**Work instructions**
The answer must be exactly the lines from the one containing "When tests pass" through the end of the material, with both ends kept and no other lines.
*** Data to use Section Begins ***
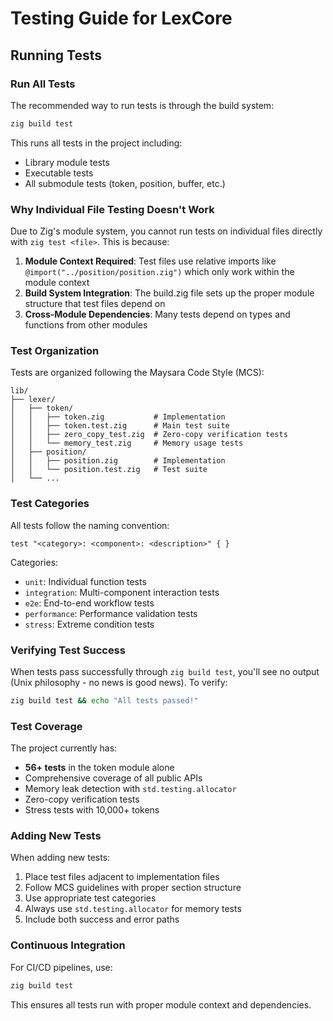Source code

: # Testing Guide for LexCore

## Running Tests

### Run All Tests
The recommended way to run tests is through the build system:

```bash
zig build test
```

This runs all tests in the project including:
- Library module tests
- Executable tests  
- All submodule tests (token, position, buffer, etc.)

### Why Individual File Testing Doesn't Work

Due to Zig's module system, you cannot run tests on individual files directly with `zig test <file>`. This is because:

1. **Module Context Required**: Test files use relative imports like `@import("../position/position.zig")` which only work within the module context
2. **Build System Integration**: The build.zig file sets up the proper module structure that test files depend on
3. **Cross-Module Dependencies**: Many tests depend on types and functions from other modules

### Test Organization

Tests are organized following the Maysara Code Style (MCS):

```
lib/
├── lexer/
│   ├── token/
│   │   ├── token.zig           # Implementation
│   │   ├── token.test.zig      # Main test suite
│   │   ├── zero_copy_test.zig  # Zero-copy verification tests
│   │   └── memory_test.zig     # Memory usage tests
│   ├── position/
│   │   ├── position.zig        # Implementation
│   │   └── position.test.zig   # Test suite
│   └── ...
```

### Test Categories

All tests follow the naming convention:
```zig
test "<category>: <component>: <description>" { }
```

Categories:
- `unit`: Individual function tests
- `integration`: Multi-component interaction tests
- `e2e`: End-to-end workflow tests
- `performance`: Performance validation tests
- `stress`: Extreme condition tests

### Verifying Test Success

When tests pass successfully through `zig build test`, you'll see no output (Unix philosophy - no news is good news). To verify:

```bash
zig build test && echo "All tests passed!"
```

### Test Coverage

The project currently has:
- **56+ tests** in the token module alone
- Comprehensive coverage of all public APIs
- Memory leak detection with `std.testing.allocator`
- Zero-copy verification tests
- Stress tests with 10,000+ tokens

### Adding New Tests

When adding new tests:
1. Place test files adjacent to implementation files
2. Follow MCS guidelines with proper section structure
3. Use appropriate test categories
4. Always use `std.testing.allocator` for memory tests
5. Include both success and error paths

### Continuous Integration

For CI/CD pipelines, use:
```bash
zig build test
```

This ensures all tests run with proper module context and dependencies.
*** Data to use Section Ends ***
**Expected answer**
When tests pass successfully through `zig build test`, you'll see no output (Unix philosophy - no news is good news). To verify:

```bash
zig build test && echo "All tests passed!"
```

### Test Coverage

The project currently has:
- **56+ tests** in the token module alone
- Comprehensive coverage of all public APIs
- Memory leak detection with `std.testing.allocator`
- Zero-copy verification tests
- Stress tests with 10,000+ tokens

### Adding New Tests

When adding new tests:
1. Place test files adjacent to implementation files
2. Follow MCS guidelines with proper section structure
3. Use appropriate test categories
4. Always use `std.testing.allocator` for memory tests
5. Include both success and error paths

### Continuous Integration

For CI/CD pipelines, use:
```bash
zig build test
```

This ensures all tests run with proper module context and dependencies.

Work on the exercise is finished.